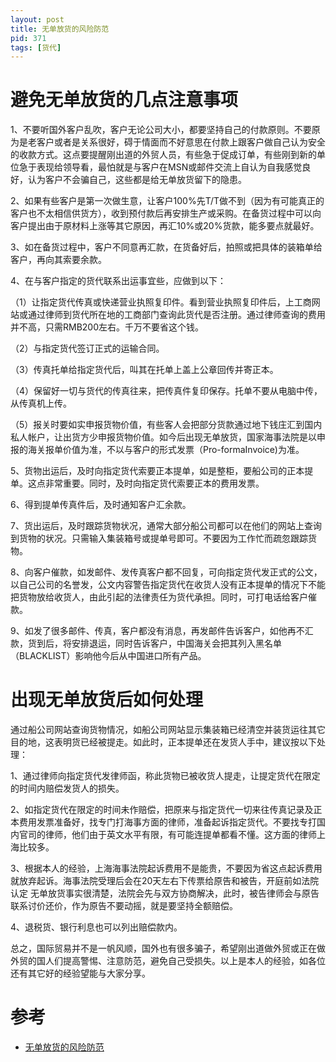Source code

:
 ```yaml
---
layout: post
title: 无单放货的风险防范
pid: 371
tags: [货代]
---
```


# 避免无单放货的几点注意事项

1、不要听国外客户乱吹，客户无论公司大小，都要坚持自己的付款原则。不要原为是老客户或者是关系很好，碍于情面而不好意思在付款上跟客户做自己认为安全的收款方式。这点要提醒刚出道的外贸人员，有些急于促成订单，有些刚到新的单位急于表现给领导看，最怕就是与客户在MSN或邮件交流上自认为自我感觉良好，认为客户不会骗自己，这些都是给无单放货留下的隐患。
 
2、如果有些客户是第一次做生意，让客户100%先T/T做不到（因为有可能真正的客户也不太相信供货方），收到预付款后再安排生产或采购。在备货过程中可以向客户提出由于原材料上涨等其它原因，再汇10%或20%货款，能多要点就最好。
 
3、如在备货过程中，客户不同意再汇款，在货备好后，拍照或把具体的装箱单给客户，再向其索要余款。
 
4、在与客户指定的货代联系出运事宜些，应做到以下：

（1）让指定货代传真或快递营业执照复印件。看到营业执照复印件后，上工商网站或通过律师到货代所在地的工商部门查询此货代是否注册。通过律师查询的费用并不高，只需RMB200左右。千万不要省这个钱。

（2）与指定货代签订正式的运输合同。

（3）传真托单给指定货代后，叫其在托单上盖上公章回传并寄正本。

（4）保留好一切与货代的传真往来，把传真件复印保存。托单不要从电脑中传，从传真机上传。

（5）报关时要如实申报货物价值，有些客人会把部分货款通过地下钱庄汇到国内私人帐户，让出货方少申报货物价值。如今后出现无单放货，国家海事法院是以申报的海关报单价值为准，不以与客户的形式发票（Pro-formaInvoice)为准。
 
5、货物出运后，及时向指定货代索要正本提单，如是整柜，要船公司的正本提单。这点非常重要。同时，及时向指定货代索要正本的费用发票。
 
6、得到提单传真件后，及时通知客户汇余款。
 
7、货出运后，及时跟踪货物状况，通常大部分船公司都可以在他们的网站上查询到货物的状况。只需输入集装箱号或提单号即可。不要因为工作忙而疏忽跟踪货物。
 
8、向客户催款，如发邮件、发传真客户都不回复，可向指定货代发正式的公文，以自己公司的名誉发，公文内容警告指定货代在收货人没有正本提单的情况下不能把货物放给收货人，由此引起的法律责任为货代承担。同时，可打电话给客户催款。
 
9、如发了很多邮件、传真，客户都没有消息，再发邮件告诉客户，如他再不汇款，货到后，将安排退运，同时告诉客户，中国海关会把其列入黑名单（BLACKLIST）影响他今后从中国进口所有产品。
 
# 出现无单放货后如何处理

通过船公司网站查询货物情况，如船公司网站显示集装箱已经清空并装货运往其它目的地，这表明货已经被提走。如此时，正本提单还在发货人手中，建议按以下处理：
 
1、通过律师向指定货代发律师函，称此货物已被收货人提走，让提定货代在限定的时间内赔偿发货人的损失。
 
2、如指定货代在限定的时间未作赔偿，把原来与指定货代一切来往传真记录及正本费用发票准备好，找专门打海事方面的律师，准备起诉指定货代。不要找专打国内官司的律师，他们由于英文水平有限，有可能连提单都看不懂。这方面的律师上海比较多。
 
3、根据本人的经验，上海海事法院起诉费用不是能贵，不要因为省这点起诉费用就放弃起诉。海事法院受理后会在20天左右下传票给原告和被告，开庭前如法院认定
无单放货事实很清楚，法院会先与双方协商解决，此时，被告律师会与原告联系讨价还价，作为原告不要动摇，就是要坚持全额赔偿。
 
4、退税货、银行利息也可以列出赔偿款内。
 
总之，国际贸易并不是一帆风顺，国外也有很多骗子，希望刚出道做外贸或正在做外贸的国人们提高警惕、注意防范，避免自己受损失。以上是本人的经验，如各位还有其它好的经验望能与大家分享。

# 参考

+ [无单放货的风险防范](https://mp.weixin.qq.com/s/XM9iks8PBFsEvAkS6MxBeg)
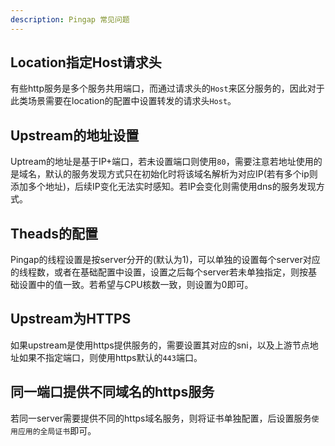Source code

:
 ```yaml
---
description: Pingap 常见问题
---
```


## Location指定Host请求头

有些http服务是多个服务共用端口，而通过请求头的`Host`来区分服务的，因此对于此类场景需要在location的配置中设置转发的请求头`Host`。

## Upstream的地址设置

Uptream的地址是基于IP+端口，若未设置端口则使用`80`，需要注意若地址使用的是域名，默认的服务发现方式只在初始化时将该域名解析为对应IP(若有多个ip则添加多个地址)，后续IP变化无法实时感知。若IP会变化则需使用dns的服务发现方式。

## Theads的配置

Pingap的线程设置是按server分开的(默认为1)，可以单独的设置每个server对应的线程数，或者在基础配置中设置，设置之后每个server若未单独指定，则按基础设置中的值一致。若希望与CPU核数一致，则设置为0即可。

## Upstream为HTTPS

如果upstream是使用https提供服务的，需要设置其对应的sni，以及上游节点地址如果不指定端口，则使用https默认的`443`端口。

## 同一端口提供不同域名的https服务

若同一server需要提供不同的https域名服务，则将证书单独配置，后设置服务`使用应用的全局证书`即可。
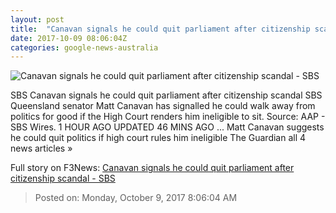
 ```yaml
---
layout: post
title:  "Canavan signals he could quit parliament after citizenship scandal - SBS"
date: 2017-10-09 08:06:04Z
categories: google-news-australia
---
```


![Canavan signals he could quit parliament after citizenship scandal - SBS](http://www.sbs.com.au/news/sites/sbs.com.au.news/files/20170511001305541355-original.jpg)

SBS Canavan signals he could quit parliament after citizenship scandal SBS Queensland senator Matt Canavan has signalled he could walk away from politics for good if the High Court renders him ineligible to sit. Source: AAP - SBS Wires. 1 HOUR AGO UPDATED 46 MINS AGO ... Matt Canavan suggests he could quit politics if high court rules him ineligible The Guardian all 4 news articles »


Full story on F3News: [Canavan signals he could quit parliament after citizenship scandal - SBS](http://www.f3nws.com/n/ZAQjrF)

> Posted on: Monday, October 9, 2017 8:06:04 AM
+--
» TASK
Exactly as written, return every line of the listing, but not the pictures.

» RESPONSE TO THIS EXERCISE
Source code

:
 ```yaml
---
layout: post
title: 无单放货的风险防范
pid: 371
tags: [货代]
---
```


# 避免无单放货的几点注意事项

1、不要听国外客户乱吹，客户无论公司大小，都要坚持自己的付款原则。不要原为是老客户或者是关系很好，碍于情面而不好意思在付款上跟客户做自己认为安全的收款方式。这点要提醒刚出道的外贸人员，有些急于促成订单，有些刚到新的单位急于表现给领导看，最怕就是与客户在MSN或邮件交流上自认为自我感觉良好，认为客户不会骗自己，这些都是给无单放货留下的隐患。
 
2、如果有些客户是第一次做生意，让客户100%先T/T做不到（因为有可能真正的客户也不太相信供货方），收到预付款后再安排生产或采购。在备货过程中可以向客户提出由于原材料上涨等其它原因，再汇10%或20%货款，能多要点就最好。
 
3、如在备货过程中，客户不同意再汇款，在货备好后，拍照或把具体的装箱单给客户，再向其索要余款。
 
4、在与客户指定的货代联系出运事宜些，应做到以下：

（1）让指定货代传真或快递营业执照复印件。看到营业执照复印件后，上工商网站或通过律师到货代所在地的工商部门查询此货代是否注册。通过律师查询的费用并不高，只需RMB200左右。千万不要省这个钱。

（2）与指定货代签订正式的运输合同。

（3）传真托单给指定货代后，叫其在托单上盖上公章回传并寄正本。

（4）保留好一切与货代的传真往来，把传真件复印保存。托单不要从电脑中传，从传真机上传。

（5）报关时要如实申报货物价值，有些客人会把部分货款通过地下钱庄汇到国内私人帐户，让出货方少申报货物价值。如今后出现无单放货，国家海事法院是以申报的海关报单价值为准，不以与客户的形式发票（Pro-formaInvoice)为准。
 
5、货物出运后，及时向指定货代索要正本提单，如是整柜，要船公司的正本提单。这点非常重要。同时，及时向指定货代索要正本的费用发票。
 
6、得到提单传真件后，及时通知客户汇余款。
 
7、货出运后，及时跟踪货物状况，通常大部分船公司都可以在他们的网站上查询到货物的状况。只需输入集装箱号或提单号即可。不要因为工作忙而疏忽跟踪货物。
 
8、向客户催款，如发邮件、发传真客户都不回复，可向指定货代发正式的公文，以自己公司的名誉发，公文内容警告指定货代在收货人没有正本提单的情况下不能把货物放给收货人，由此引起的法律责任为货代承担。同时，可打电话给客户催款。
 
9、如发了很多邮件、传真，客户都没有消息，再发邮件告诉客户，如他再不汇款，货到后，将安排退运，同时告诉客户，中国海关会把其列入黑名单（BLACKLIST）影响他今后从中国进口所有产品。
 
# 出现无单放货后如何处理

通过船公司网站查询货物情况，如船公司网站显示集装箱已经清空并装货运往其它目的地，这表明货已经被提走。如此时，正本提单还在发货人手中，建议按以下处理：
 
1、通过律师向指定货代发律师函，称此货物已被收货人提走，让提定货代在限定的时间内赔偿发货人的损失。
 
2、如指定货代在限定的时间未作赔偿，把原来与指定货代一切来往传真记录及正本费用发票准备好，找专门打海事方面的律师，准备起诉指定货代。不要找专打国内官司的律师，他们由于英文水平有限，有可能连提单都看不懂。这方面的律师上海比较多。
 
3、根据本人的经验，上海海事法院起诉费用不是能贵，不要因为省这点起诉费用就放弃起诉。海事法院受理后会在20天左右下传票给原告和被告，开庭前如法院认定
无单放货事实很清楚，法院会先与双方协商解决，此时，被告律师会与原告联系讨价还价，作为原告不要动摇，就是要坚持全额赔偿。
 
4、退税货、银行利息也可以列出赔偿款内。
 
总之，国际贸易并不是一帆风顺，国外也有很多骗子，希望刚出道做外贸或正在做外贸的国人们提高警惕、注意防范，避免自己受损失。以上是本人的经验，如各位还有其它好的经验望能与大家分享。

# 参考

+ [无单放货的风险防范](https://mp.weixin.qq.com/s/XM9iks8PBFsEvAkS6MxBeg)
Source code

:
 ```yaml
---
description: Pingap 常见问题
---
```


## Location指定Host请求头

有些http服务是多个服务共用端口，而通过请求头的`Host`来区分服务的，因此对于此类场景需要在location的配置中设置转发的请求头`Host`。

## Upstream的地址设置

Uptream的地址是基于IP+端口，若未设置端口则使用`80`，需要注意若地址使用的是域名，默认的服务发现方式只在初始化时将该域名解析为对应IP(若有多个ip则添加多个地址)，后续IP变化无法实时感知。若IP会变化则需使用dns的服务发现方式。

## Theads的配置

Pingap的线程设置是按server分开的(默认为1)，可以单独的设置每个server对应的线程数，或者在基础配置中设置，设置之后每个server若未单独指定，则按基础设置中的值一致。若希望与CPU核数一致，则设置为0即可。

## Upstream为HTTPS

如果upstream是使用https提供服务的，需要设置其对应的sni，以及上游节点地址如果不指定端口，则使用https默认的`443`端口。

## 同一端口提供不同域名的https服务

若同一server需要提供不同的https域名服务，则将证书单独配置，后设置服务`使用应用的全局证书`即可。
 ```yaml
---
layout: post
title:  "Canavan signals he could quit parliament after citizenship scandal - SBS"
date: 2017-10-09 08:06:04Z
categories: google-news-australia
---
```


![Canavan signals he could quit parliament after citizenship scandal - SBS](http://www.sbs.com.au/news/sites/sbs.com.au.news/files/20170511001305541355-original.jpg)

SBS Canavan signals he could quit parliament after citizenship scandal SBS Queensland senator Matt Canavan has signalled he could walk away from politics for good if the High Court renders him ineligible to sit. Source: AAP - SBS Wires. 1 HOUR AGO UPDATED 46 MINS AGO ... Matt Canavan suggests he could quit politics if high court rules him ineligible The Guardian all 4 news articles »


Full story on F3News: [Canavan signals he could quit parliament after citizenship scandal - SBS](http://www.f3nws.com/n/ZAQjrF)

> Posted on: Monday, October 9, 2017 8:06:04 AM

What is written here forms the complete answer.